Time Magazine’s real title is “COVID-19 Is No Longer a Public Health Emergency”.
But dig into the body of the article:
The former Milwaukee County chief medical examiner conducted a careful review of some 4,000 COVID-19 deaths reported during the pandemic there. His research revealed that nearly half had no link to COVID or in some cases only a “marginal” association, such as end stage cancer patients whose demise was possibly hastened by a few days or weeks, from catching the disease. An analysis of LA County and national data collected during the more recent waves of the highly contagious (but considerably less deadly) Omicron variants suggests that COVID-19 deaths are now likely being overcounted by at least fourfold. A newly published investigation from Denmark documented that, following the emergence of Omicron a year ago, an astonishing 65-75% of deaths officially attributed to COVID-19 have been merely incidental to the coronavirus, consistent with the above hypothetical exercise.

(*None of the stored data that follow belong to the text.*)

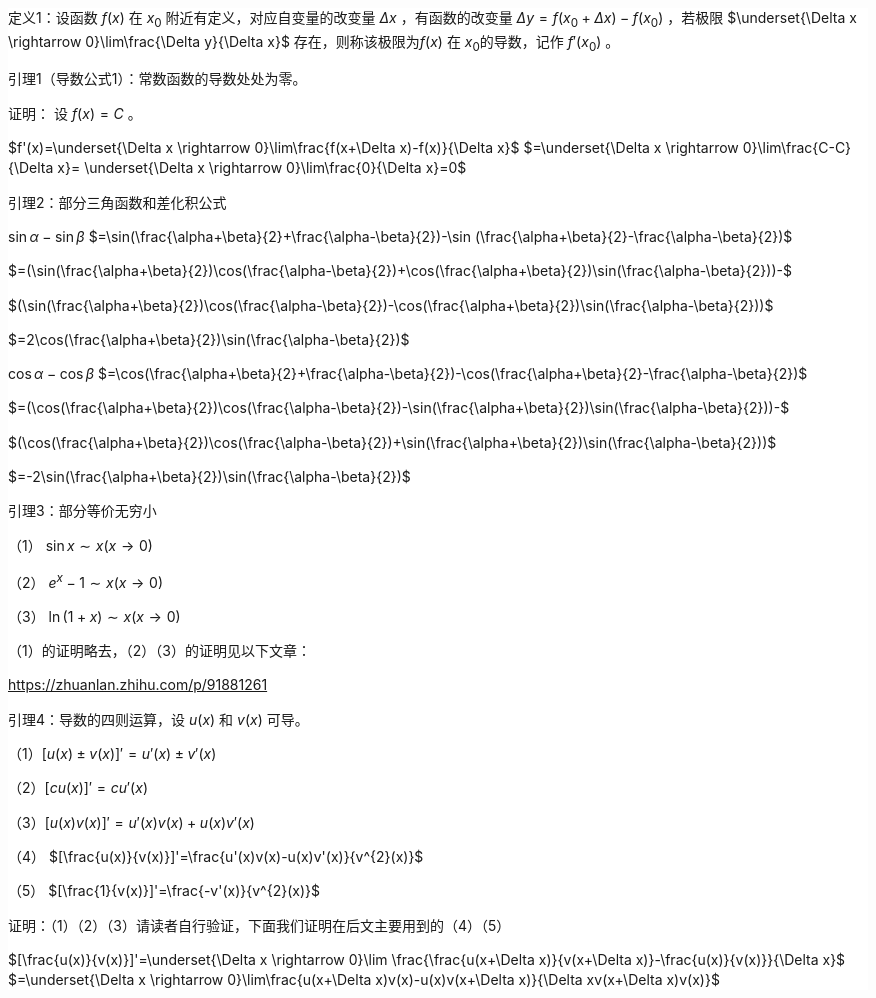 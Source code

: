 定义1：设函数 $f(x)$ 在 $x_{0}$ 附近有定义，对应自变量的改变量 $\Delta x$ ，有函数的改变量 $\Delta y=f(x_{0}+\Delta x)-f(x_{0})$ ，若极限 $\underset{\Delta x \rightarrow 0}\lim\frac{\Delta y}{\Delta x}$ 存在，则称该极限为$f(x)$ 在 $x_{0}$的导数，记作 $f'(x_{0})$ 。

引理1（导数公式1）：常数函数的导数处处为零。

证明： 设 $f(x)=C$ 。

$f'(x)=\underset{\Delta x \rightarrow 0}\lim\frac{f(x+\Delta x)-f(x)}{\Delta x}$ $=\underset{\Delta x \rightarrow 0}\lim\frac{C-C}{\Delta x}= \underset{\Delta x \rightarrow 0}\lim\frac{0}{\Delta x}=0$ 

引理2：部分三角函数和差化积公式

$\sin\alpha-\sin\beta$ $=\sin(\frac{\alpha+\beta}{2}+\frac{\alpha-\beta}{2})-\sin (\frac{\alpha+\beta}{2}-\frac{\alpha-\beta}{2})$ 

$=(\sin(\frac{\alpha+\beta}{2})\cos(\frac{\alpha-\beta}{2})+\cos(\frac{\alpha+\beta}{2})\sin(\frac{\alpha-\beta}{2}))-$ 

$(\sin(\frac{\alpha+\beta}{2})\cos(\frac{\alpha-\beta}{2})-\cos(\frac{\alpha+\beta}{2})\sin(\frac{\alpha-\beta}{2}))$ 

$=2\cos(\frac{\alpha+\beta}{2})\sin(\frac{\alpha-\beta}{2})$ 

$\cos\alpha-\cos\beta$ $=\cos(\frac{\alpha+\beta}{2}+\frac{\alpha-\beta}{2})-\cos(\frac{\alpha+\beta}{2}-\frac{\alpha-\beta}{2})$ 

$=(\cos(\frac{\alpha+\beta}{2})\cos(\frac{\alpha-\beta}{2})-\sin(\frac{\alpha+\beta}{2})\sin(\frac{\alpha-\beta}{2}))-$ 

$(\cos(\frac{\alpha+\beta}{2})\cos(\frac{\alpha-\beta}{2})+\sin(\frac{\alpha+\beta}{2})\sin(\frac{\alpha-\beta}{2}))$ 

$=-2\sin(\frac{\alpha+\beta}{2})\sin(\frac{\alpha-\beta}{2})$ 

引理3：部分等价无穷小

（1） $\sin x\sim x(x\rightarrow 0)$ 

（2） $e^{x}-1\sim x(x\rightarrow0)$ 

（3） $\ln(1+x)\sim x(x\rightarrow0)$ 

（1）的证明略去，（2）（3）的证明见以下文章：

https://zhuanlan.zhihu.com/p/91881261

引理4：导数的四则运算，设 $u(x)$ 和 $v(x)$ 可导。

（1）$[u(x)\pm v(x)]'=u'(x)\pm v'(x)$ 

（2）$[cu(x)]'=cu'(x)$ 

（3）$[u(x)v(x)]'=u'(x)v(x)+u(x)v'(x)$ 

（4） $[\frac{u(x)}{v(x)}]'=\frac{u'(x)v(x)-u(x)v'(x)}{v^{2}(x)}$ 

（5） $[\frac{1}{v(x)}]'=\frac{-v'(x)}{v^{2}(x)}$ 

证明：（1）（2）（3）请读者自行验证，下面我们证明在后文主要用到的（4）（5）

$[\frac{u(x)}{v(x)}]'=\underset{\Delta x \rightarrow 0}\lim \frac{\frac{u(x+\Delta x)}{v(x+\Delta x)}-\frac{u(x)}{v(x)}}{\Delta x}$ $=\underset{\Delta x \rightarrow 0}\lim\frac{u(x+\Delta x)v(x)-u(x)v(x+\Delta x)}{\Delta xv(x+\Delta x)v(x)}$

Yet even if only half the currently reported deaths in the U.S. are not really caused by the virus, that would mean an actual daily COVID-19 toll of around 200, roughly the number dying during a bad flu season.
The inadvertent exaggeration of COVID-19 deaths and long COVID leads not only to misplaced policy decisions, such as new mask mandates and booster recommendations for 6-month-old babies, but also to a needlessly enduring climate of fear, particularly in bluer regions (such as my hometown of San Francisco, where mask wearing remains commonplace, even outdoors). After three long years, it is past time to base public health pronouncements and policies on solid scientific evidence rather than well-meaning but often misleading assumptions.